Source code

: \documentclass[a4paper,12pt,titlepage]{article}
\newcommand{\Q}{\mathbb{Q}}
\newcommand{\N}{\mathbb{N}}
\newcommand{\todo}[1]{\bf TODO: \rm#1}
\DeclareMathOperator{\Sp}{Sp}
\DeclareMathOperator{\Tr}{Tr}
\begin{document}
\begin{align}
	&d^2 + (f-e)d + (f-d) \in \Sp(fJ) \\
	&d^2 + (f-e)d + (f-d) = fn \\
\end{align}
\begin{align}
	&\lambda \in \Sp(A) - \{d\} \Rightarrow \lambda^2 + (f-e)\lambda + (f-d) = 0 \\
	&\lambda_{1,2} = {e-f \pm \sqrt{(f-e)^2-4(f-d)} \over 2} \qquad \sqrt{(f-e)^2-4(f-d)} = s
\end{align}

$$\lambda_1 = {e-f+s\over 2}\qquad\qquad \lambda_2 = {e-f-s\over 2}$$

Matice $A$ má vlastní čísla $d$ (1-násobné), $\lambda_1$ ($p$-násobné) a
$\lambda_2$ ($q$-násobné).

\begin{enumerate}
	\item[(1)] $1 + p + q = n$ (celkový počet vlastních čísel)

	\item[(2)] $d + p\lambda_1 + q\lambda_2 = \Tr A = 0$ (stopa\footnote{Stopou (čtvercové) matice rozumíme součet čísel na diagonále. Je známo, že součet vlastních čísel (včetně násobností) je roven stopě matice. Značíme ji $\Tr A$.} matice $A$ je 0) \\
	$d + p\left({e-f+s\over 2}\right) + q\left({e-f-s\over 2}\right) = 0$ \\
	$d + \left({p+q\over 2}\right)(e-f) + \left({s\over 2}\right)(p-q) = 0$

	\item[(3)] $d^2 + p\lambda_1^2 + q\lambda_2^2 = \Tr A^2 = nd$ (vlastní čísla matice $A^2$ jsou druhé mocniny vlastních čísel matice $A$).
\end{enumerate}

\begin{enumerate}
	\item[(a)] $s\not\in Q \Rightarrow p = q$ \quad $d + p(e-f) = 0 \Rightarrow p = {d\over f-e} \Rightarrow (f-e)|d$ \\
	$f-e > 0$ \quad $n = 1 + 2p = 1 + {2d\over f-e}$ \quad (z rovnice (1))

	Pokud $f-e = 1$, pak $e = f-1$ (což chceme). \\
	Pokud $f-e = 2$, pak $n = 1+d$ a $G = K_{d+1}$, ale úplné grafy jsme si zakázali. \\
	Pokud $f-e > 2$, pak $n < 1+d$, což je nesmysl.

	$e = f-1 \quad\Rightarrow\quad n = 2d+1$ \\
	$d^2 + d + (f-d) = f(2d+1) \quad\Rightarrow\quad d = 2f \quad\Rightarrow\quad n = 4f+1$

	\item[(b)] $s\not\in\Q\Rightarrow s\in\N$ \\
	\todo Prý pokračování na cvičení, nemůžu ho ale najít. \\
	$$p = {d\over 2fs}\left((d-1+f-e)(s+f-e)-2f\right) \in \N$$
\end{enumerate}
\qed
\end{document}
┄┄┄┄┄┄┄┄┄┄
= Prompt =
In the entries above, count each line that holds "qquad". Give the total and nothing else.

= Task response =
2